AGLIBERTO.   -De película, lo terrible; la desproporción de ritmos: apresuramiento, aceleración, gracia atropellada; otras veces, ralenti, desesperante y ridículo. De experiencia química imperfecta, el desconocimiento de los ingredientes. Así, todo ha sido, por gracia tuya, imprevisto y mitológico: condiciones que hacen buenas las   —417→   películas cómicas y malos los experimentos de laboratorio, que no pueden ser nunca cómicos. Cintas excelentes son aquellas en que sale verde el precipitado anunciado como rojo y deplorables aquellas en que sale rojo de veras, al revés que...
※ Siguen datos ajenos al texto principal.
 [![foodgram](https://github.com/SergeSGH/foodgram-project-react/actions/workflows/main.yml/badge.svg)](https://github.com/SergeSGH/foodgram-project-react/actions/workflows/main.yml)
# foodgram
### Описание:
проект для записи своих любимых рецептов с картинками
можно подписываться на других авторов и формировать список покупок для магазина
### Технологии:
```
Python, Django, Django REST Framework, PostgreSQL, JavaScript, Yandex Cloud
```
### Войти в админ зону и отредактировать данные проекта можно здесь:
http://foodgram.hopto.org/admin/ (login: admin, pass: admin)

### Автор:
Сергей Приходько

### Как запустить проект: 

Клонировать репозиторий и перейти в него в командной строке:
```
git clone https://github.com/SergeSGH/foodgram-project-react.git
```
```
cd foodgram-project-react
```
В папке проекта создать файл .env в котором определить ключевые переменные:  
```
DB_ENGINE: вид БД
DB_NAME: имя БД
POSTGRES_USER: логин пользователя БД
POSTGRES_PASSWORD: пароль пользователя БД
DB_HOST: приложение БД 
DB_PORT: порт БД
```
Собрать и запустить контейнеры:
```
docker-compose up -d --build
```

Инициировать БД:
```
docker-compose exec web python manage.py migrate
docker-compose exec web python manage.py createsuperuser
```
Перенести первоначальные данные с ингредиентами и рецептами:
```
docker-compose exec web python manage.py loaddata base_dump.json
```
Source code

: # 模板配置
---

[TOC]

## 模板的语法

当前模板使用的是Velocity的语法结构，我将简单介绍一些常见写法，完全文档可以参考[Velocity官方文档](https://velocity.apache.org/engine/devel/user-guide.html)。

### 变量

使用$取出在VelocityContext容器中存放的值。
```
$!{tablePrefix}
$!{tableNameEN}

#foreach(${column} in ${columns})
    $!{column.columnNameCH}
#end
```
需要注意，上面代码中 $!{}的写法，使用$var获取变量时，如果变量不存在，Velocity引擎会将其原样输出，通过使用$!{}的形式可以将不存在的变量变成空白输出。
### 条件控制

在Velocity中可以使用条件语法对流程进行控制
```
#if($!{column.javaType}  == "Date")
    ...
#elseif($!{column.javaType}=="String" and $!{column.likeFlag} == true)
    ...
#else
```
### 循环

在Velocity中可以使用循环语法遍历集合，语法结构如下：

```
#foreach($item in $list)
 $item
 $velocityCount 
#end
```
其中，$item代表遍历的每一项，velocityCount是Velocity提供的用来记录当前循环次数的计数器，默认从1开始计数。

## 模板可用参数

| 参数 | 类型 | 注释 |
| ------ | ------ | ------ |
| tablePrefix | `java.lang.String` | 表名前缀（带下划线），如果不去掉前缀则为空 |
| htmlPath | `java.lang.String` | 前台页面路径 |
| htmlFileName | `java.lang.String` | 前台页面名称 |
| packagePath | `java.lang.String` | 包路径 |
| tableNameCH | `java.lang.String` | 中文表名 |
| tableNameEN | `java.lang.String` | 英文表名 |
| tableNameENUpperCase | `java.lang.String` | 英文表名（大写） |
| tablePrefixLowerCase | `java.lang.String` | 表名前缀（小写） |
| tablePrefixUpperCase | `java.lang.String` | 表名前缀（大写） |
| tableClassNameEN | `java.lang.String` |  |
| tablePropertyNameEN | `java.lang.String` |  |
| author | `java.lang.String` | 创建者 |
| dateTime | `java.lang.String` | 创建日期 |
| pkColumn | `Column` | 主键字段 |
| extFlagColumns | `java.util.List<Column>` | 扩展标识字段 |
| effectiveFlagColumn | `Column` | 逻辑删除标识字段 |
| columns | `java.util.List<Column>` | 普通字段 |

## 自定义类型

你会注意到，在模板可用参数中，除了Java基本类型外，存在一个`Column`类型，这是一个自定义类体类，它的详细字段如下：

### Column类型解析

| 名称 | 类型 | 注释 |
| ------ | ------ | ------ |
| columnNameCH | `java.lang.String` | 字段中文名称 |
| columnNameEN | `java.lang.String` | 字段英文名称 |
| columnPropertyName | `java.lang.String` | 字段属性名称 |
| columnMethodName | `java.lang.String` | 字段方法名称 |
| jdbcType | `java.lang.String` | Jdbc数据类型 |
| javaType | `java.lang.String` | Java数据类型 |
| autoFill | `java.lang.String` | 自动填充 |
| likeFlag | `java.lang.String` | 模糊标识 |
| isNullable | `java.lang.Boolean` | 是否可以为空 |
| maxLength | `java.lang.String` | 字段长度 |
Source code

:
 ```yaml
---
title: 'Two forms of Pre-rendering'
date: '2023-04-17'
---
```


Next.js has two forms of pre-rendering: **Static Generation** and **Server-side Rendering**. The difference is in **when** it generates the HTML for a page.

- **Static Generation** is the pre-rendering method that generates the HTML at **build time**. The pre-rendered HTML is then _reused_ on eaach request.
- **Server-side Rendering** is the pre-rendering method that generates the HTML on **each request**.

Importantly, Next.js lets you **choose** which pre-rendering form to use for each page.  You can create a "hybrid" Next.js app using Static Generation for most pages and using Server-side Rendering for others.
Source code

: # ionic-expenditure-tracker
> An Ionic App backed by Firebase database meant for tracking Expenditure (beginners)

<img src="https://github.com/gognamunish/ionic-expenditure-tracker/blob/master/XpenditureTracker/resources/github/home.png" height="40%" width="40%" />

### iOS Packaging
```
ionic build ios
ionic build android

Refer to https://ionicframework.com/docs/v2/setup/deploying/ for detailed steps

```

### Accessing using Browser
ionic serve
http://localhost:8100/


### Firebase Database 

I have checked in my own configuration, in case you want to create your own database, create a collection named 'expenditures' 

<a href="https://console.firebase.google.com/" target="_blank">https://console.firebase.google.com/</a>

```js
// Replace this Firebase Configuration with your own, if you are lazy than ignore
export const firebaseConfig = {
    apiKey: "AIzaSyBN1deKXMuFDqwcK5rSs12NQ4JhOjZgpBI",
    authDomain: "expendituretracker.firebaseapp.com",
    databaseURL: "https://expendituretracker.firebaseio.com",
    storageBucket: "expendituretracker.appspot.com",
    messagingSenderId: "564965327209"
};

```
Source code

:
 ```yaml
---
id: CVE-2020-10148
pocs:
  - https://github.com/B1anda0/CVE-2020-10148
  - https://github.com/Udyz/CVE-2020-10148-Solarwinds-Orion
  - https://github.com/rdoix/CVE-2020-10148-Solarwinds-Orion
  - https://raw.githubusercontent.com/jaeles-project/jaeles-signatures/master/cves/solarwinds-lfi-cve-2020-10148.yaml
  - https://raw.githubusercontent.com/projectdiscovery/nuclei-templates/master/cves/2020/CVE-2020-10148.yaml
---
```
CELEDONIA.   -Sí, ya comprendo. Pues reniego de la química perfecta y escrupulosa, si no es tan divertida como el cine. Dime, bobito, ¿y cuál es el otro gran enigma de mi existencia que te hace cavilar tanto?

AGLIBERTO.   -Toda tu personilla hace que me devane los sesos a menudo, pero nunca he llegado a explicarme cómo desapareciste en el mar aquella mañana; cómo te sumergiste dejando la vacante a la sirena y luego reapareciste en Deauville.

CELEDONIA.    (Sonriendo con una sinuosidad burlona, después de una solemnidad de gran mentira.)  -Estaba convencida, Agliberto, de que jamás me amarías. Hubiera sido de un heroísmo dulce para mí ahogarme aquel día. El mar tenía el sabor de mis propias lágrimas. La sirena te vio en la playa y, ¡claro!, se enamoró de ti. ¡Éramos tan iguales! Nos parecíamos como dos gotas del inmenso mar de nuestro amor. Me arrebató de brazos del bañero, llevándome a un islote despoblado. Allí puso a mi disposición su vestuario y su cocinero poseidónicos. Viví vestida de algas y corales. Comía salmón a todo pasto y nidos de golondrina, que traían del Extremo Oriente los tritones y las aves del mar. A los diez días, la sirena volvió desconsolada: «Hija mía -me dijo-, eso no es un hombre; es un ingeniero, pero no de piedras y hierros, sino de quimeras y delirios; un ingenioso». Me llevó en sus hombros, cantando, hasta la playa francesa. Allí me devolvió las ropas, facturadas a mi nombre. ¿Está claro ahora el enigma?

AGLIBERTO.   -Sí, es una patraña muy clara, perfectamente lógica, muy bien explicada.

CELEDONIA.   -Una mentira que nos ha conducido a una verdad terrible y pecaminosa, la del amor profano y maravilloso; la del amor material, diríamos en lenguaje científico...

AGLIBERTO.   -Sí, que es lo menos material que hay en el mundo...

Están oreados de brisa, casi desnudos, en la playa de arena rosa. El mar, más que sonrisa o sendero, es la comba innumerable que hace saltar infinitas sirenas de blanca espuma. Celedonia y Agliberto, de cuando en cuando, se dan un beso, unas veces con frenesí; otras, con el abandono de la ternura indeleble y definitiva.